The ambulance arrived around 5 pm, and they were great with her and extremely efficient. It's a good thing I had my gps, though because they were gone in a flash. I met up with DH and DD at hospice - by time I got there, they already had her in a room, pain meds administered and all set up with ice chips, call button, tv remote, etc. She refused the O2 when she first arrived but agreed to put it on just as I walked in. The staff at this Hospice is absolutely wonderful - I just cannot describe how great they were. They are all aware of DD's apparent fragile remaining grasp of hope and our method of gaining her admittance there and just operate around it. They say they will continue to take their cues from her as their only goal is to make sure she is as comfortable as possible. She also has no advanced directive, no will, no living will and is now to medicated to legally sign any docs. DH signed the admission forms and signed the DNR on condition they not reveal that fact to DD until after the doctor has had time to transition her as to her prognosis.

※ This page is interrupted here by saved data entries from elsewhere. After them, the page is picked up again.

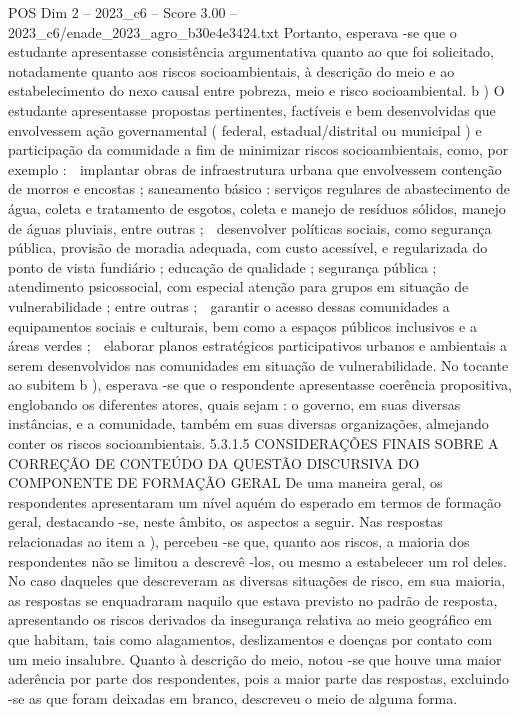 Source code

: \begin{textsample}{POS Dim 2 – 2023\_c6 – Score 3.00 – 2023\_c6/enade\_2023\_agro\_b30e4e3424.txt}
Portanto, esperava -se que o estudante apresentasse consistência argumentativa quanto ao que foi solicitado, notadamente quanto aos riscos socioambientais, à descrição do meio e ao estabelecimento do nexo causal entre pobreza, meio e risco socioambiental. b ) O estudante apresentasse propostas pertinentes, factíveis e bem desenvolvidas que envolvessem ação governamental ( federal, estadual/distrital ou municipal ) e participação da comunidade a fim de minimizar riscos socioambientais, como, por exemplo :  implantar obras de infraestrutura urbana que envolvessem contenção de morros e encostas ; saneamento básico : serviços regulares de abastecimento de água, coleta e tratamento de esgotos, coleta e manejo de resíduos sólidos, manejo de águas pluviais, entre outras ;  desenvolver políticas sociais, como segurança pública, provisão de moradia adequada, com custo acessível, e regularizada do ponto de vista fundiário ; educação de qualidade ; segurança pública ; atendimento psicossocial, com especial atenção para grupos em situação de vulnerabilidade ; entre outras ;  garantir o acesso dessas comunidades a equipamentos sociais e culturais, bem como a espaços públicos inclusivos e a áreas verdes ;  elaborar planos estratégicos participativos urbanos e ambientais a serem desenvolvidos nas comunidades em situação de vulnerabilidade.
No tocante ao subitem b ), esperava -se que o respondente apresentasse coerência propositiva, englobando os diferentes atores, quais sejam : o governo, em suas diversas instâncias, e a comunidade, também em suas diversas organizações, almejando conter os riscos socioambientais. 5.3.1.5 CONSIDERAÇÕES FINAIS SOBRE A CORREÇÃO DE CONTEÚDO DA QUESTÃO DISCURSIVA DO COMPONENTE DE FORMAÇÃO GERAL De uma maneira geral, os respondentes apresentaram um nível aquém do esperado em termos de formação geral, destacando -se, neste âmbito, os aspectos a seguir.
Nas respostas relacionadas ao item a ), percebeu -se que, quanto aos riscos, a maioria dos respondentes não se limitou a descrevê -los, ou mesmo a estabelecer um rol deles.
No caso daqueles que descreveram as diversas situações de risco, em sua maioria, as respostas se enquadraram naquilo que estava previsto no padrão de resposta, apresentando os riscos derivados da insegurança relativa ao meio geográfico em que habitam, tais como alagamentos, deslizamentos e doenças por contato com um meio insalubre.
Quanto à descrição do meio, notou -se que houve uma maior aderência por parte dos respondentes, pois a maior parte das respostas, excluindo -se as que foram deixadas em branco, descreveu o meio de alguma forma.

\end{textsample}

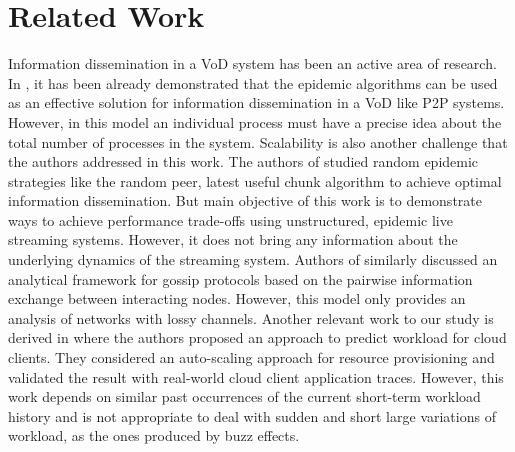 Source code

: \documentclass[twoside]{article}
\newcommand{\paulo}[2]{#2}
\newcommand{\roy}[2]{#2}
\begin{document}
\section{Related Work}
\label{sec:related}
Information dissemination in a  VoD system has been an active area of research. In \cite{EugEpi2004}, it has been already demonstrated that the epidemic algorithms can be used as an effective solution for information dissemination in a VoD like P2P systems. \roy{}{However, in this model an individual process must have a precise idea about the total number of processes in the system. Scalability is also another challenge that the authors addressed in this work}. The authors of \cite{BonalEpistream2008} studied random epidemic strategies like the random peer, latest useful chunk algorithm to achieve optimal information dissemination. But main objective of this work is to demonstrate ways to achieve performance trade-offs using unstructured, epidemic live streaming systems. However, it does not bring any information about the underlying dynamics of the \roy{}{streaming} system. Authors of \cite{BakhshiCQST11} similarly discussed an analytical framework for gossip protocols based on the pairwise information exchange between interacting nodes. However, this model only provides an analysis of networks with lossy channels. Another relevant work to our study is derived in \cite{CarPatMatch2010} where the authors proposed an approach to predict workload for \paulo{the}{} cloud clients. They considered an auto-scaling approach for resource provisioning and validated the result with real-world cloud client application traces. However, this work depends on similar past occurrences of the current short-term workload history and is not appropriate to deal with sudden and short large variations of workload, as the ones produced by buzz effects.
\end{document}
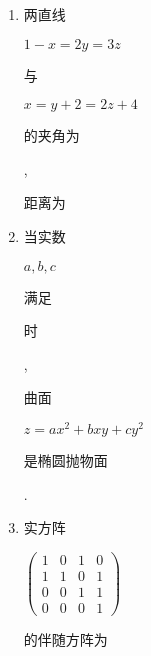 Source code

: \documentclass[10pt]{article}
\begin{document}
\begin{enumerate}
  \item \begin{CJK}{UTF8}{mj}两直线\end{CJK} $1-x=2 y=3 z$ \begin{CJK}{UTF8}{mj}与\end{CJK} $x=y+2=2 z+4$ \begin{CJK}{UTF8}{mj}的夹角为\end{CJK} , \begin{CJK}{UTF8}{mj}距离为\end{CJK}

  \item \begin{CJK}{UTF8}{mj}当实数\end{CJK} $a, b, c$ \begin{CJK}{UTF8}{mj}满足\end{CJK} \begin{CJK}{UTF8}{mj}时\end{CJK}, \begin{CJK}{UTF8}{mj}曲面\end{CJK} $z=a x^{2}+b x y+c y^{2}$ \begin{CJK}{UTF8}{mj}是椭圆抛物面\end{CJK}.

  \item \begin{CJK}{UTF8}{mj}实方阵\end{CJK} $\left(\begin{array}{llll}1 & 0 & 1 & 0 \\ 1 & 1 & 0 & 1 \\ 0 & 0 & 1 & 1 \\ 0 & 0 & 0 & 1\end{array}\right)$ \begin{CJK}{UTF8}{mj}的伴随方阵为\end{CJK}


\end{enumerate}
\end{document}
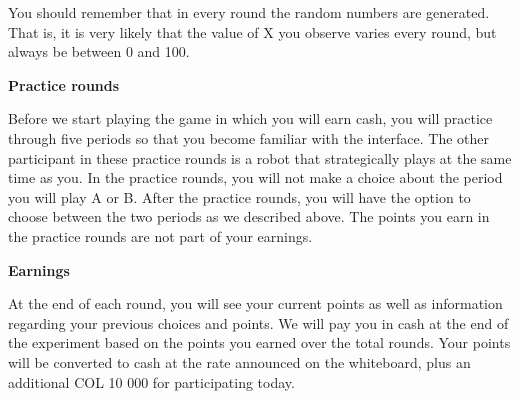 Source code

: \documentclass[12pt, letterpaper]{article}
\theoremstyle{plain}
\begin{document}
You should remember that in every round the random numbers are generated. That is, it is very likely that the value of X you observe varies every round, but always be between 0 and 100. 

\noindent \textbf{Practice rounds}

Before we start playing the game in which you will earn cash, you will practice through five periods so that you become familiar with the interface. The other participant in these practice rounds is a robot that strategically plays at the same time as you. In the practice rounds, you will not make a choice about the period you will play A or B. After the practice rounds, you will have the option to choose between the two periods as we described above. The points you earn in the practice rounds are not part of your earnings.


\noindent \textbf{Earnings}

At the end of each round, you will see your current points as well as information regarding your previous choices and points.  We will pay you in cash at the end of the experiment based on the points you earned over the total rounds. Your points will be converted to cash at the rate announced on the whiteboard, plus an additional COL 10 000 for participating today. 
\end{document}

So, it was a wonderful day in that it is a 180 change from the treatment she has been receiving (visiting nurses excluded - they have been great) and we know she is in a good place for where she is in her life right now. I know DH had to finally truly accept what is to come but is much more at peace with the inevitable now that she is where she is. It was a terrible day because there is simply no hiding from the fact that she needs to be here, and she will continue to deteriorate, most likely at a rapid pace. I will be surprised if she makes the weekend, a sentiment when expressed not challenged by either the visiting nurse or the hospice staff.
Thank you so much for sticking with me these last days - the burden of knowing what was happening was simply too much to carry alone any longer so I appreciate the extra hands and shoulders you so willingly extended.